After six months of steady but near-constant gains, the price of bitcoin took a sharp dive in late June as $4,000 was wiped from its value in the space of a week. It soon bounced back and by mid-July it was back trading at around $13,000.
One reason for this is bitcoin gaining a reputation as a safe haven asset, allowing investors can theoretically pile money into the cryptocurrency when traditional markets are looking shaky. With rising trade tensions between the US and China, as well as growing uncertainty surrounding Brexit, bitcoin could see an influx in investments over the coming weeks and months.
One cryptocurrency expert predicts that the bitcoin price “could hit $15,000 within weeks”, to take it to its highest level since January 2018, and within just $5,000 of its all-time high.
“Bitcoin is becoming a flight-to-safety asset during times of market uncertainty,” Nigel Green, chief executive of financial consultancy firm deVere Group, told The Independent.
“Bitcoin is currently realising its reputation as a form of digital gold. Up to now, gold has been known as the ultimate safe-haven asset, but bitcoin – which shares its key characteristics of being a store of value and scarcity – could potentially dethrone gold in the future as the world becomes increasingly digitised.”
This analysis appears to be reaffirmed by recent data analysis by Bloomberg, which found that bitcoin’s price correlation to gold has almost doubled over the last three months.
Jeremy Allaire, CEO of one of the largest cryptocurrency payment firms Circle, also pointed to geopolitical events when justifying bitcoin’s latest price rise. In a recent interview with CNBC, Mr Allaire pointed to two of bitcoin’s key characteristics – a finite supply, and decentralised infrastructure- that make it such an attractive investment.
“You can very clearly see some macro correlation there,” he said. “Rising nationalism, rising amounts of currency conflict, trade wars, these all obviously are supportive of a non-sovereign, highly secure digital store of value.”

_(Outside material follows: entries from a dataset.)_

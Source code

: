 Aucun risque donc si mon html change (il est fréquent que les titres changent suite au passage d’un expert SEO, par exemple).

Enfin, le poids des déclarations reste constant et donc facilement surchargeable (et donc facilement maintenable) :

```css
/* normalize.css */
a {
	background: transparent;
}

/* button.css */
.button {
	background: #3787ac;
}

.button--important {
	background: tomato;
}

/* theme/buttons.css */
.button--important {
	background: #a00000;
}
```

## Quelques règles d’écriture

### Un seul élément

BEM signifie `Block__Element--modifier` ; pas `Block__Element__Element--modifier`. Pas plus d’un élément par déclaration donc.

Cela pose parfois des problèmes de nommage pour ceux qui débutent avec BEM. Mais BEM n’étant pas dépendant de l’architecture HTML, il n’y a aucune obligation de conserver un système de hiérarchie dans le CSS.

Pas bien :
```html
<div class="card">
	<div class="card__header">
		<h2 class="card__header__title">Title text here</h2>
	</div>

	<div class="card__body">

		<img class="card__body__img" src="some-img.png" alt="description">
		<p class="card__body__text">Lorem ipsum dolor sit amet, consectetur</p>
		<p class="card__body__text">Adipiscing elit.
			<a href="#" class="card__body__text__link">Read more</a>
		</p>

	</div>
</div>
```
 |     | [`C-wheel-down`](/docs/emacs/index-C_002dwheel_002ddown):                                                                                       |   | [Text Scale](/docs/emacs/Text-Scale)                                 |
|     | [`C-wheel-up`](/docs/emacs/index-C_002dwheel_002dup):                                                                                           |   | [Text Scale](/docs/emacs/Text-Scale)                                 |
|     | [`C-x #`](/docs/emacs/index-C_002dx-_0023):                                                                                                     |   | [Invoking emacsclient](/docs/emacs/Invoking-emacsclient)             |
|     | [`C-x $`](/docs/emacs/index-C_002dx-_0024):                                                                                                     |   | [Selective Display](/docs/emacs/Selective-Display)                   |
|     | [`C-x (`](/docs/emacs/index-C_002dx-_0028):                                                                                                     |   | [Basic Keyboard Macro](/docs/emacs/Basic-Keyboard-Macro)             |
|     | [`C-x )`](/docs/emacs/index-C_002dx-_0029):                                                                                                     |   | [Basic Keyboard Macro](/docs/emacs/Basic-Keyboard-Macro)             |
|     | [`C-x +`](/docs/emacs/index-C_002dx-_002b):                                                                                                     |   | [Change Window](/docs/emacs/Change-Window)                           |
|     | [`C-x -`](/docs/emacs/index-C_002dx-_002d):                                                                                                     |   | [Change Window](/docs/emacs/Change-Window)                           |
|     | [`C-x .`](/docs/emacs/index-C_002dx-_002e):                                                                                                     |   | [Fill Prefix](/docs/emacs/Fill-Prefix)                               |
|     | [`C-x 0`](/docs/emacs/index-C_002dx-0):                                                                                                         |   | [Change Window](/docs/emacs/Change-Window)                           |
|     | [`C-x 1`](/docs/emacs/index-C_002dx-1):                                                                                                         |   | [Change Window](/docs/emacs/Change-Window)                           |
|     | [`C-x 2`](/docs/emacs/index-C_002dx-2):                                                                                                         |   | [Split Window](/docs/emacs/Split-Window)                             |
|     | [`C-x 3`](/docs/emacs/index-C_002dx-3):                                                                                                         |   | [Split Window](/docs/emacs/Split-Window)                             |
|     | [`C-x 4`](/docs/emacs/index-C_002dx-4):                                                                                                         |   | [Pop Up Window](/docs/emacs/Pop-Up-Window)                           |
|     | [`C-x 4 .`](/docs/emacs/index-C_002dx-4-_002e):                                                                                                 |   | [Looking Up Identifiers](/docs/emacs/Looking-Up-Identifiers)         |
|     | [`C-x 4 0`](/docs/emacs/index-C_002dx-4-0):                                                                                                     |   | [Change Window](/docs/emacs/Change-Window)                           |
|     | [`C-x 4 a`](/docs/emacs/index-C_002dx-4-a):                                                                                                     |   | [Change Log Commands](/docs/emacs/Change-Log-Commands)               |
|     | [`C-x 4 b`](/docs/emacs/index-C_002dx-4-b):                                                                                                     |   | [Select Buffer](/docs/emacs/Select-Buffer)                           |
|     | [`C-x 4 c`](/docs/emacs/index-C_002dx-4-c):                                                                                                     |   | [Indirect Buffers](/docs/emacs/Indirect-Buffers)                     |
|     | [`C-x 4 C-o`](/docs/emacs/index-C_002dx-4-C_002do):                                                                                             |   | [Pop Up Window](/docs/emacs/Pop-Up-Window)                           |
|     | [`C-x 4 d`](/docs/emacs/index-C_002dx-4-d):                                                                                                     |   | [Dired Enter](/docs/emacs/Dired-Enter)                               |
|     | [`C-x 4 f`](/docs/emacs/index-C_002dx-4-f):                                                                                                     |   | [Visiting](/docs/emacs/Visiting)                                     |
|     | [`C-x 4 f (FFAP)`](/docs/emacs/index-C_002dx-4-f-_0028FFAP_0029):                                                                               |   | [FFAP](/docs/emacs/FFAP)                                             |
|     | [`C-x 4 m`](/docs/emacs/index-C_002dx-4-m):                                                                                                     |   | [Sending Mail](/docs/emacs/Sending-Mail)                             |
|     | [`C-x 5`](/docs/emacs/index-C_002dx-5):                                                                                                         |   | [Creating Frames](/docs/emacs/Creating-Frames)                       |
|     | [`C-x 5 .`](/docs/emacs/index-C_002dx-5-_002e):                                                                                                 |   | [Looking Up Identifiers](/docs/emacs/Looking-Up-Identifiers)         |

Other analysts suggest that bitcoin’s volatility can also be attractive to investors who want to diversify their portfolio by adding a risky asset that could provide huge gains.

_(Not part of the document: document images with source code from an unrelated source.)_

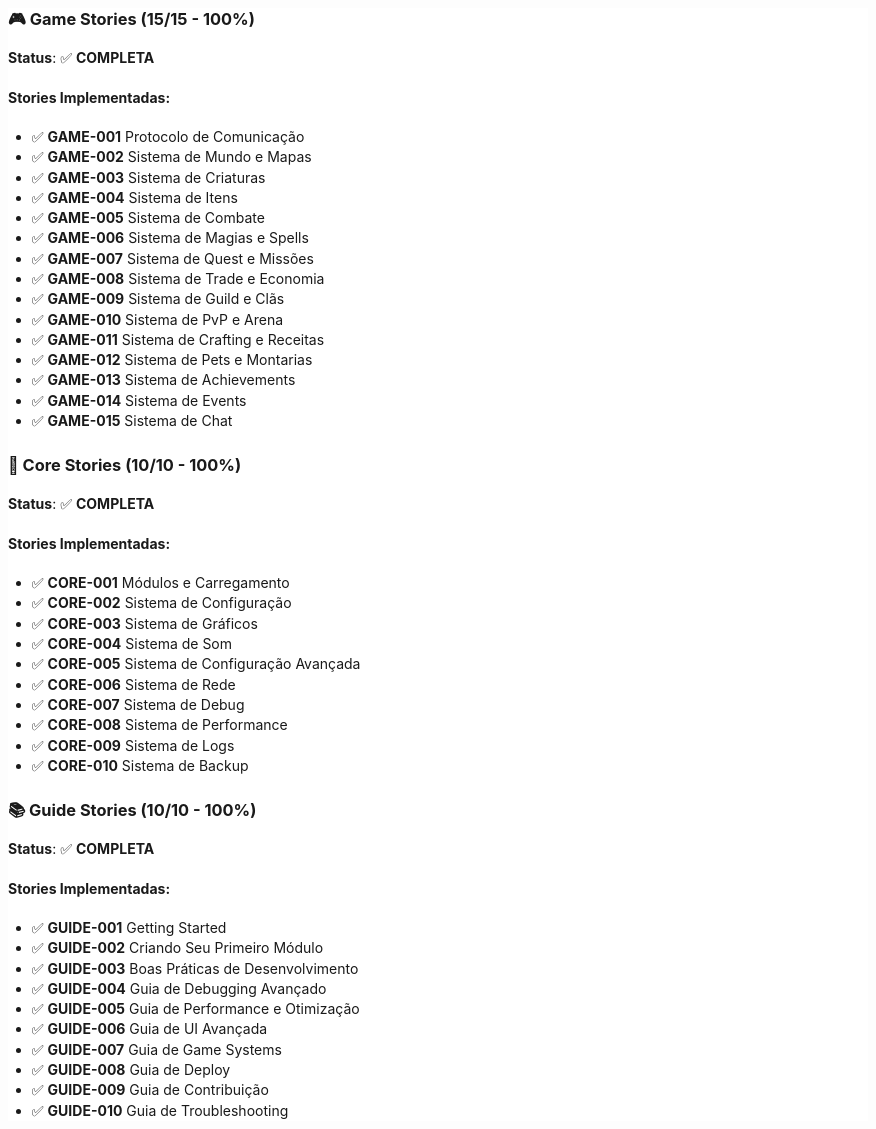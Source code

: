 
### **🎮 Game Stories (15/15 - 100%)**
**Status**: ✅ **COMPLETA**

#### **Stories Implementadas:**
- ✅ **GAME-001** Protocolo de Comunicação
- ✅ **GAME-002** Sistema de Mundo e Mapas
- ✅ **GAME-003** Sistema de Criaturas
- ✅ **GAME-004** Sistema de Itens
- ✅ **GAME-005** Sistema de Combate
- ✅ **GAME-006** Sistema de Magias e Spells
- ✅ **GAME-007** Sistema de Quest e Missões
- ✅ **GAME-008** Sistema de Trade e Economia
- ✅ **GAME-009** Sistema de Guild e Clãs
- ✅ **GAME-010** Sistema de PvP e Arena
- ✅ **GAME-011** Sistema de Crafting e Receitas
- ✅ **GAME-012** Sistema de Pets e Montarias
- ✅ **GAME-013** Sistema de Achievements
- ✅ **GAME-014** Sistema de Events
- ✅ **GAME-015** Sistema de Chat

### **🔧 Core Stories (10/10 - 100%)**
**Status**: ✅ **COMPLETA**

#### **Stories Implementadas:**
- ✅ **CORE-001** Módulos e Carregamento
- ✅ **CORE-002** Sistema de Configuração
- ✅ **CORE-003** Sistema de Gráficos
- ✅ **CORE-004** Sistema de Som
- ✅ **CORE-005** Sistema de Configuração Avançada
- ✅ **CORE-006** Sistema de Rede
- ✅ **CORE-007** Sistema de Debug
- ✅ **CORE-008** Sistema de Performance
- ✅ **CORE-009** Sistema de Logs
- ✅ **CORE-010** Sistema de Backup

### **📚 Guide Stories (10/10 - 100%)**
**Status**: ✅ **COMPLETA**

#### **Stories Implementadas:**
- ✅ **GUIDE-001** Getting Started
- ✅ **GUIDE-002** Criando Seu Primeiro Módulo
- ✅ **GUIDE-003** Boas Práticas de Desenvolvimento
- ✅ **GUIDE-004** Guia de Debugging Avançado
- ✅ **GUIDE-005** Guia de Performance e Otimização
- ✅ **GUIDE-006** Guia de UI Avançada
- ✅ **GUIDE-007** Guia de Game Systems
- ✅ **GUIDE-008** Guia de Deploy
- ✅ **GUIDE-009** Guia de Contribuição
- ✅ **GUIDE-010** Guia de Troubleshooting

This is the view of Marcus Swanepoel, CEO at cryptocurrency firm Luno, who said this tactic had been successfully adopted by a number of private and institutional traders in recent months.
“It is now clear that investors put money into cryptocurrency when the main markets are falling,” Mr Swanepoel told The Independent.
“The strategy of using gold or the yen as a safe-haven asset and at the same time buying digital assets to potentially produce a high return, is gaining momentum.”